Dont get me wrong I took alot away from it, the relaxation exercises were fantastic and it kept me calm during the labour but the pressure I felt to have the perfect birth was too much, even a midwife at the hospital said she was a hypno practicioner but had to give it up as it conflicted with being a midwife. 

Next time I wont go so long overdue thats for sure!! Just my experience.


----------



## Bexyboop

I totally understand where you are coming from. I went to hypnobirthing and was hoping for using a pool and it all being calm etc etc.

Well my LO was almost 2 weeks late, I was induced. I hummed and hawed about going for the induction. I had been in early labour for around 3 days and ended up just going for it as I thought I could be like that for another number of days and probably end up being induced anyway. I was in tears before going into the hospital, felt like a failure. I too was exhausted and huge.

All my plans went out the window, which I knew was likely to happen but my birth was the polar opposite of what I had hoped for. My son was back to back also and the contractions in my back were like nothing I have ever felt before. I ended up with an epidural and forceps, after a very long 29 hour labour.

I was proud of certain things that I achieved but I do look back at some of it and wish that I had done stuff differently. I did go into it with my eyes wide open but I do feel sad that it went so far away from what I ha hoped for. There is always next time! 

I am really sad to hear the response or lack of from you practioner. That must have made you feel like crap.


----------



## lovealittle1

:hugs: I can relate. I attended birthing from within classes which taught me everything I needed to know about having a drug free natural labour and how to breath through the pain etc etc. I so badly wanted my drug free no intervention beautiful birth. My waters broke early and got to the hospital already at 4cm's 100%effaced and everyone said it won't be long. I laboured naturally in the pool for 8 hours and still hadn't progressed one bit. Was in agony so received epidural, iv and pitocin. Got to 10 cm's and pushed for 4 hours. Baby did not move down at all. Got internal fetal monitoring as baby's hb was dropping then after all that was rushed for emcs. Baby was comPletely stuck with cord wrapped 5 times around head, neck and shoulders and presenting sideways :cry: still feel such a failure and feel so disappointed.


----------



## Empress25

Ive got no experience with hypnobirthing, but my delivery didnt go as planned either (it was an assisted delivery). I was really upset and disappointed at myself for a while, but the most important thing is that my little one is here and hes ok.

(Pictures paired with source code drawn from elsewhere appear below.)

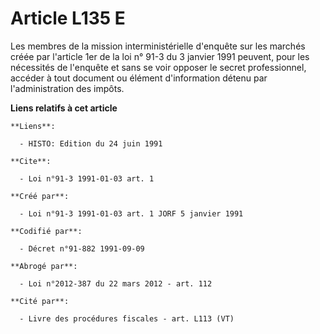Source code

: # Article L135 E

Les membres de la mission interministérielle d'enquête sur les marchés créée par l'article 1er de la loi n° 91-3 du 3 janvier
1991 peuvent, pour les nécessités de l'enquête et sans se voir opposer le secret professionnel, accéder à tout document ou
élément d'information détenu par l'administration des impôts.

**Liens relatifs à cet article**

	**Liens**:

	  - HISTO: Edition du 24 juin 1991

	**Cite**:

	  - Loi n°91-3 1991-01-03 art. 1

	**Créé par**:

	  - Loi n°91-3 1991-01-03 art. 1 JORF 5 janvier 1991

	**Codifié par**:

	  - Décret n°91-882 1991-09-09

	**Abrogé par**:

	  - Loi n°2012-387 du 22 mars 2012 - art. 112

	**Cité par**:

	  - Livre des procédures fiscales - art. L113 (VT)
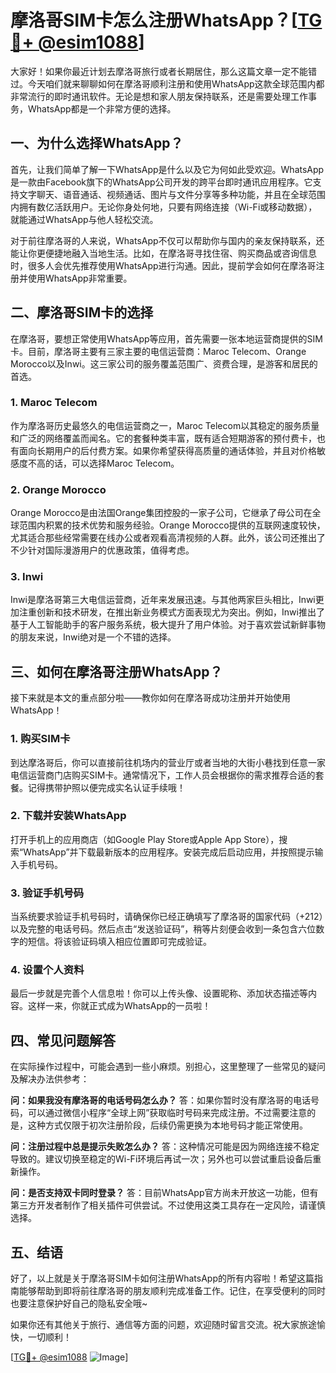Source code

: # 摩洛哥SIM卡怎么注册WhatsApp？[[TG💪+ @esim1088](https://t.me/s/esim1088)]

大家好！如果你最近计划去摩洛哥旅行或者长期居住，那么这篇文章一定不能错过。今天咱们就来聊聊如何在摩洛哥顺利注册和使用WhatsApp这款全球范围内都非常流行的即时通讯软件。无论是想和家人朋友保持联系，还是需要处理工作事务，WhatsApp都是一个非常方便的选择。

## 一、为什么选择WhatsApp？

首先，让我们简单了解一下WhatsApp是什么以及它为何如此受欢迎。WhatsApp是一款由Facebook旗下的WhatsApp公司开发的跨平台即时通讯应用程序。它支持文字聊天、语音通话、视频通话、图片与文件分享等多种功能，并且在全球范围内拥有数亿活跃用户。无论你身处何地，只要有网络连接（Wi-Fi或移动数据），就能通过WhatsApp与他人轻松交流。

对于前往摩洛哥的人来说，WhatsApp不仅可以帮助你与国内的亲友保持联系，还能让你更便捷地融入当地生活。比如，在摩洛哥寻找住宿、购买商品或咨询信息时，很多人会优先推荐使用WhatsApp进行沟通。因此，提前学会如何在摩洛哥注册并使用WhatsApp非常重要。

## 二、摩洛哥SIM卡的选择

在摩洛哥，要想正常使用WhatsApp等应用，首先需要一张本地运营商提供的SIM卡。目前，摩洛哥主要有三家主要的电信运营商：Maroc Telecom、Orange Morocco以及Inwi。这三家公司的服务覆盖范围广、资费合理，是游客和居民的首选。

### 1. Maroc Telecom
作为摩洛哥历史最悠久的电信运营商之一，Maroc Telecom以其稳定的服务质量和广泛的网络覆盖而闻名。它的套餐种类丰富，既有适合短期游客的预付费卡，也有面向长期用户的后付费方案。如果你希望获得高质量的通话体验，并且对价格敏感度不高的话，可以选择Maroc Telecom。

### 2. Orange Morocco
Orange Morocco是由法国Orange集团控股的一家子公司，它继承了母公司在全球范围内积累的技术优势和服务经验。Orange Morocco提供的互联网速度较快，尤其适合那些经常需要在线办公或者观看高清视频的人群。此外，该公司还推出了不少针对国际漫游用户的优惠政策，值得考虑。

### 3. Inwi
Inwi是摩洛哥第三大电信运营商，近年来发展迅速。与其他两家巨头相比，Inwi更加注重创新和技术研发，在推出新业务模式方面表现尤为突出。例如，Inwi推出了基于人工智能助手的客户服务系统，极大提升了用户体验。对于喜欢尝试新鲜事物的朋友来说，Inwi绝对是一个不错的选择。

## 三、如何在摩洛哥注册WhatsApp？

接下来就是本文的重点部分啦——教你如何在摩洛哥成功注册并开始使用WhatsApp！

### 1. 购买SIM卡
到达摩洛哥后，你可以直接前往机场内的营业厅或者当地的大街小巷找到任意一家电信运营商门店购买SIM卡。通常情况下，工作人员会根据你的需求推荐合适的套餐。记得携带护照以便完成实名认证手续哦！

### 2. 下载并安装WhatsApp
打开手机上的应用商店（如Google Play Store或Apple App Store），搜索“WhatsApp”并下载最新版本的应用程序。安装完成后启动应用，并按照提示输入手机号码。

### 3. 验证手机号码
当系统要求验证手机号码时，请确保你已经正确填写了摩洛哥的国家代码（+212）以及完整的电话号码。然后点击“发送验证码”，稍等片刻便会收到一条包含六位数字的短信。将该验证码填入相应位置即可完成验证。

### 4. 设置个人资料
最后一步就是完善个人信息啦！你可以上传头像、设置昵称、添加状态描述等内容。这样一来，你就正式成为WhatsApp的一员啦！

## 四、常见问题解答

在实际操作过程中，可能会遇到一些小麻烦。别担心，这里整理了一些常见的疑问及解决办法供参考：

**问：如果我没有摩洛哥的电话号码怎么办？**
答：如果你暂时没有摩洛哥的电话号码，可以通过微信小程序“全球上网”获取临时号码来完成注册。不过需要注意的是，这种方式仅限于初次注册阶段，后续仍需更换为本地号码才能正常使用。

**问：注册过程中总是提示失败怎么办？**
答：这种情况可能是因为网络连接不稳定导致的。建议切换至稳定的Wi-Fi环境后再试一次；另外也可以尝试重启设备后重新操作。

**问：是否支持双卡同时登录？**
答：目前WhatsApp官方尚未开放这一功能，但有第三方开发者制作了相关插件可供尝试。不过使用这类工具存在一定风险，请谨慎选择。

## 五、结语

好了，以上就是关于摩洛哥SIM卡如何注册WhatsApp的所有内容啦！希望这篇指南能够帮助到即将前往摩洛哥的朋友顺利完成准备工作。记住，在享受便利的同时也要注意保护好自己的隐私安全哦~

如果你还有其他关于旅行、通信等方面的问题，欢迎随时留言交流。祝大家旅途愉快，一切顺利！

[[TG💪+ @esim1088](https://t.me/s/esim1088) ![Image](https://i.postimg.cc/4NQfJmqS/Snipaste-2025-05-13-00-14-12.png)]
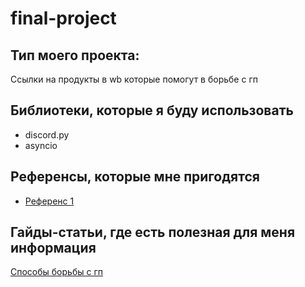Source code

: # final-project
## Тип моего проекта:
 Ссылки на продукты в wb  которые помогут в борьбе с гп

## Библиотеки, которые я буду использовать
- discord.py
- asyncio

## Референсы, которые мне пригодятся
- [Референс 1](https://www.wildberries.ru/)

## Гайды-статьи, где есть полезная для меня информация
[Способы борьбы с гп](https://www.unep.org/ru/novosti-i-istorii/istoriya/10-sposobov-borby-s-klimaticheskim-krizisom)
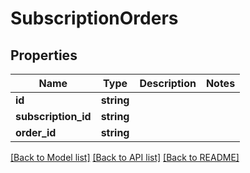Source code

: # SubscriptionOrders

## Properties
Name | Type | Description | Notes
------------ | ------------- | ------------- | -------------
**id** | **string** |  | 
**subscription_id** | **string** |  | 
**order_id** | **string** |  | 

[[Back to Model list]](../README.md#documentation-for-models) [[Back to API list]](../README.md#documentation-for-api-endpoints) [[Back to README]](../README.md)


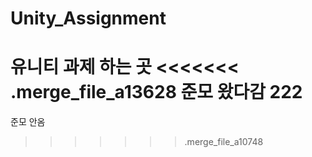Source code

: ﻿# Unity_Assignment
유니티 과제 하는 곳
<<<<<<< .merge_file_a13628
준모 왔다감 222
=======
준모 안옴
>>>>>>> .merge_file_a10748
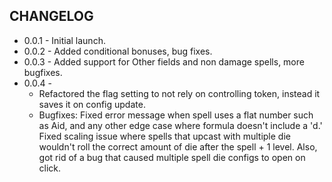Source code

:## CHANGELOG

- 0.0.1 - Initial launch.
- 0.0.2 - Added conditional bonuses, bug fixes.
- 0.0.3 - Added support for Other fields and non damage spells, more bugfixes.
- 0.0.4 -
    - Refactored the flag setting to not rely on controlling token, instead it saves it on config update. 
    - Bugfixes: Fixed error message when spell uses a flat number such as Aid, and any other edge case where formula doesn't include a 'd.' Fixed scaling issue where spells that upcast with multiple die wouldn't roll the correct amount of die after the spell + 1 level. Also, got rid of a bug that caused multiple spell die configs to open on click.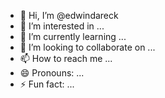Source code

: - 👋 Hi, I’m @edwindareck
- 👀 I’m interested in ...
- 🌱 I’m currently learning ...
- 💞️ I’m looking to collaborate on ...
- 📫 How to reach me ...
- 😄 Pronouns: ...
- ⚡ Fun fact: ...

<!---
edwindareck/edwindareck is a ✨ special ✨ repository because its `README.md` (this file) appears on your GitHub profile.
You can click the Preview link to take a look at your changes.
--->
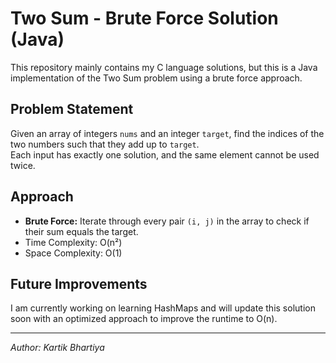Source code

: # Two Sum - Brute Force Solution (Java)

This repository mainly contains my C language solutions, but this is a Java implementation of the Two Sum problem using a brute force approach.

## Problem Statement

Given an array of integers `nums` and an integer `target`, find the indices of the two numbers such that they add up to `target`.  
Each input has exactly one solution, and the same element cannot be used twice.

## Approach

- **Brute Force:** Iterate through every pair `(i, j)` in the array to check if their sum equals the target.  
- Time Complexity: O(n²)  
- Space Complexity: O(1)

## Future Improvements

I am currently working on learning HashMaps and will update this solution soon with an optimized approach to improve the runtime to O(n).

---

*Author: Kartik Bhartiya*
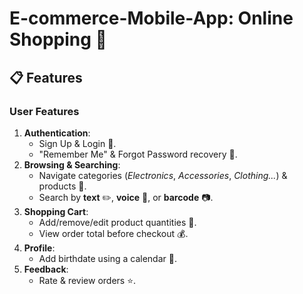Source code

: # E-commerce-Mobile-App: Online Shopping 🛒  

## 📋 Features  

### User Features  
1. **Authentication**:  
   - Sign Up & Login 🔑.  
   - "Remember Me" & Forgot Password recovery 🔄.  
2. **Browsing & Searching**:  
   - Navigate categories (*Electronics*, *Accessories*, *Clothing...*) & products 📂.  
   - Search by **text** ✏️, **voice** 🎤, or **barcode** 📷.  
3. **Shopping Cart**:  
   - Add/remove/edit product quantities 🛒.  
   - View order total before checkout 💰.  
4. **Profile**:  
   - Add birthdate using a calendar 📅.  
5. **Feedback**:  
   - Rate & review orders ⭐.  
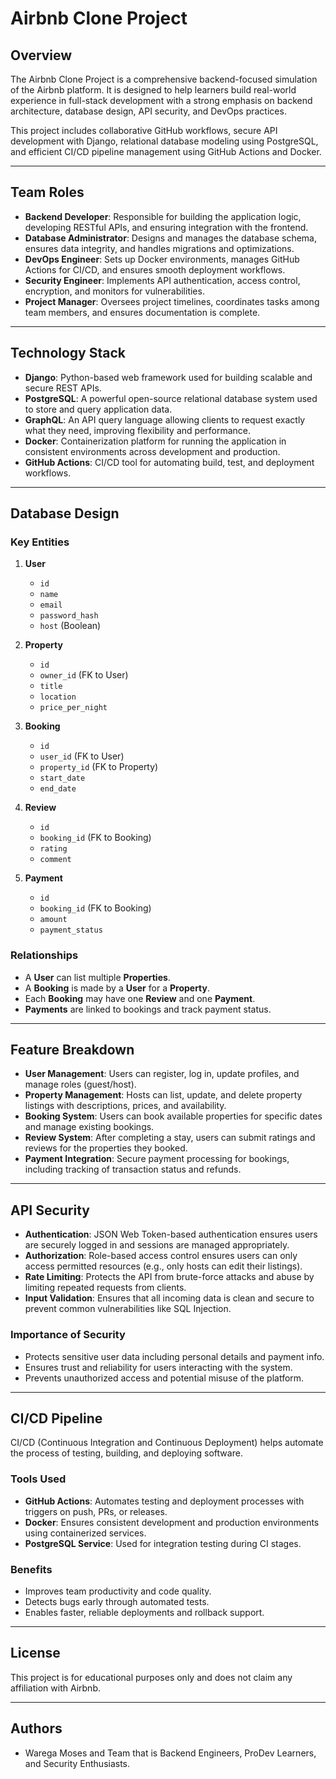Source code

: # Airbnb Clone Project

## Overview

The Airbnb Clone Project is a comprehensive backend-focused simulation of the Airbnb platform. It is designed to help learners build real-world experience in full-stack development with a strong emphasis on backend architecture, database design, API security, and DevOps practices.

This project includes collaborative GitHub workflows, secure API development with Django, relational database modeling using PostgreSQL, and efficient CI/CD pipeline management using GitHub Actions and Docker.

---

## Team Roles

- **Backend Developer**: Responsible for building the application logic, developing RESTful APIs, and ensuring integration with the frontend.
- **Database Administrator**: Designs and manages the database schema, ensures data integrity, and handles migrations and optimizations.
- **DevOps Engineer**: Sets up Docker environments, manages GitHub Actions for CI/CD, and ensures smooth deployment workflows.
- **Security Engineer**: Implements API authentication, access control, encryption, and monitors for vulnerabilities.
- **Project Manager**: Oversees project timelines, coordinates tasks among team members, and ensures documentation is complete.

---

## Technology Stack

- **Django**: Python-based web framework used for building scalable and secure REST APIs.
- **PostgreSQL**: A powerful open-source relational database system used to store and query application data.
- **GraphQL**: An API query language allowing clients to request exactly what they need, improving flexibility and performance.
- **Docker**: Containerization platform for running the application in consistent environments across development and production.
- **GitHub Actions**: CI/CD tool for automating build, test, and deployment workflows.

---

## Database Design

### Key Entities

1. **User**
   - `id`
   - `name`
   - `email`
   - `password_hash`
   - `host` (Boolean)

2. **Property**
   - `id`
   - `owner_id` (FK to User)
   - `title`
   - `location`
   - `price_per_night`

3. **Booking**
   - `id`
   - `user_id` (FK to User)
   - `property_id` (FK to Property)
   - `start_date`
   - `end_date`

4. **Review**
   - `id`
   - `booking_id` (FK to Booking)
   - `rating`
   - `comment`

5. **Payment**
   - `id`
   - `booking_id` (FK to Booking)
   - `amount`
   - `payment_status`

### Relationships

- A **User** can list multiple **Properties**.
- A **Booking** is made by a **User** for a **Property**.
- Each **Booking** may have one **Review** and one **Payment**.
- **Payments** are linked to bookings and track payment status.

---

## Feature Breakdown

- **User Management**: Users can register, log in, update profiles, and manage roles (guest/host).
- **Property Management**: Hosts can list, update, and delete property listings with descriptions, prices, and availability.
- **Booking System**: Users can book available properties for specific dates and manage existing bookings.
- **Review System**: After completing a stay, users can submit ratings and reviews for the properties they booked.
- **Payment Integration**: Secure payment processing for bookings, including tracking of transaction status and refunds.

---

## API Security

- **Authentication**: JSON Web Token-based authentication ensures users are securely logged in and sessions are managed appropriately.
- **Authorization**: Role-based access control ensures users can only access permitted resources (e.g., only hosts can edit their listings).
- **Rate Limiting**: Protects the API from brute-force attacks and abuse by limiting repeated requests from clients.
- **Input Validation**: Ensures that all incoming data is clean and secure to prevent common vulnerabilities like SQL Injection.

### Importance of Security

- Protects sensitive user data including personal details and payment info.
- Ensures trust and reliability for users interacting with the system.
- Prevents unauthorized access and potential misuse of the platform.

---

## CI/CD Pipeline

CI/CD (Continuous Integration and Continuous Deployment) helps automate the process of testing, building, and deploying software.

### Tools Used

- **GitHub Actions**: Automates testing and deployment processes with triggers on push, PRs, or releases.
- **Docker**: Ensures consistent development and production environments using containerized services.
- **PostgreSQL Service**: Used for integration testing during CI stages.

### Benefits

- Improves team productivity and code quality.
- Detects bugs early through automated tests.
- Enables faster, reliable deployments and rollback support.

---

## License

This project is for educational purposes only and does not claim any affiliation with Airbnb.

---

## Authors

- Warega Moses and Team that is Backend Engineers, ProDev Learners, and Security Enthusiasts.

Im sorry to hear that your course leader wasnt supportive and didnt respond to your birth story. I think you were really strong holding out from induction so long though.


----------



## tristansmum

know nothing about hypnobirthing but know loads about birth not going to plan. it took me around 5-6 months to come to terms with my emergency c section. xxxxx


----------



## Emz1982_in_uk

I was going to consider hypnobirthing for my 2nd. That's very disappointing that you got no support from them afterwards. Did they ever talk you through 'what if's'? Were they really anti drugs/intervention etc etc or was it just the case that for obvious reasons they purely promoted a natual labour? x


----------



## Beadette

I can relate in some ways with the birth not going to plan and feeling disappointed and upset. I had planned a water birth with only G&A if necessary. I had booked relaxation classes with the hospital etc etc. The thought of having a c-section never entered my head - that wouldn't happen to me I thought :dohh:

I ended up with severe preelampsia, being on a shit-load of very strong meds whilst they tried to stabilise me and then had an emergency c-section a day later (on the day my weekly relaxation classes were due to start :dohh:, my baby was takn away from me and taken to NICU whilst they tried to get my BP down, other family members met my son before I did etc etc.

Anyway - the fact of the matter is that our babies, regardless of what we wanted, came into the world in the way they did, whether that was down to it being the safest way or that labour didn't go to plan. We must come to terms with the fact that, although we tried to be prepared, we had no (or very little) control over it!

And look at our babies! We did that! We made them! That's a lot to be proud of!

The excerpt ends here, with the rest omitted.